(PROVIDED RECORDS)

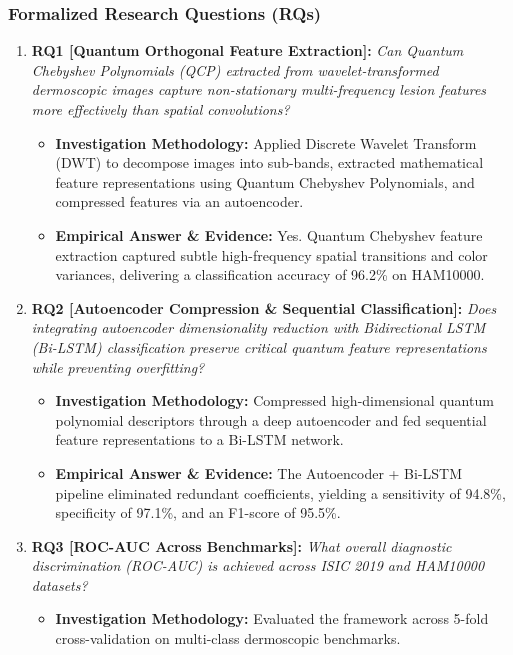 \subsubsection*{Formalized Research Questions (RQs)}
\begin{enumerate}[label=\textbf{\arabic*.}, leftmargin=*]
  \item \textbf{RQ1 [Quantum Orthogonal Feature Extraction]:} \textit{Can Quantum Chebyshev Polynomials (QCP) extracted from wavelet-transformed dermoscopic images capture non-stationary multi-frequency lesion features more effectively than spatial convolutions?}
  \begin{itemize}[leftmargin=1.5em]
    \item \textbf{Investigation Methodology:} Applied Discrete Wavelet Transform (DWT) to decompose images into sub-bands, extracted mathematical feature representations using Quantum Chebyshev Polynomials, and compressed features via an autoencoder.
    \item \textbf{Empirical Answer \& Evidence:} Yes. Quantum Chebyshev feature extraction captured subtle high-frequency spatial transitions and color variances, delivering a classification accuracy of 96.2\% on HAM10000.
  \end{itemize}
  \item \textbf{RQ2 [Autoencoder Compression \& Sequential Classification]:} \textit{Does integrating autoencoder dimensionality reduction with Bidirectional LSTM (Bi-LSTM) classification preserve critical quantum feature representations while preventing overfitting?}
  \begin{itemize}[leftmargin=1.5em]
    \item \textbf{Investigation Methodology:} Compressed high-dimensional quantum polynomial descriptors through a deep autoencoder and fed sequential feature representations to a Bi-LSTM network.
    \item \textbf{Empirical Answer \& Evidence:} The Autoencoder + Bi-LSTM pipeline eliminated redundant coefficients, yielding a sensitivity of 94.8\%, specificity of 97.1\%, and an F1-score of 95.5\%.
  \end{itemize}
  \item \textbf{RQ3 [ROC-AUC Across Benchmarks]:} \textit{What overall diagnostic discrimination (ROC-AUC) is achieved across ISIC 2019 and HAM10000 datasets?}
  \begin{itemize}[leftmargin=1.5em]
    \item \textbf{Investigation Methodology:} Evaluated the framework across 5-fold cross-validation on multi-class dermoscopic benchmarks.

\end{itemize}
\end{enumerate}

(WHAT THE TASK ASKS)
Print only what lies in the material above starting at the line with "96.2\% on HAM10000." and ending at the line with "a Bi-LSTM network.", every line exactly as given.

(COMPLETED TASK)
    \item \textbf{Empirical Answer \& Evidence:} Yes. Quantum Chebyshev feature extraction captured subtle high-frequency spatial transitions and color variances, delivering a classification accuracy of 96.2\% on HAM10000.
  \end{itemize}
  \item \textbf{RQ2 [Autoencoder Compression \& Sequential Classification]:} \textit{Does integrating autoencoder dimensionality reduction with Bidirectional LSTM (Bi-LSTM) classification preserve critical quantum feature representations while preventing overfitting?}
  \begin{itemize}[leftmargin=1.5em]
    \item \textbf{Investigation Methodology:} Compressed high-dimensional quantum polynomial descriptors through a deep autoencoder and fed sequential feature representations to a Bi-LSTM network.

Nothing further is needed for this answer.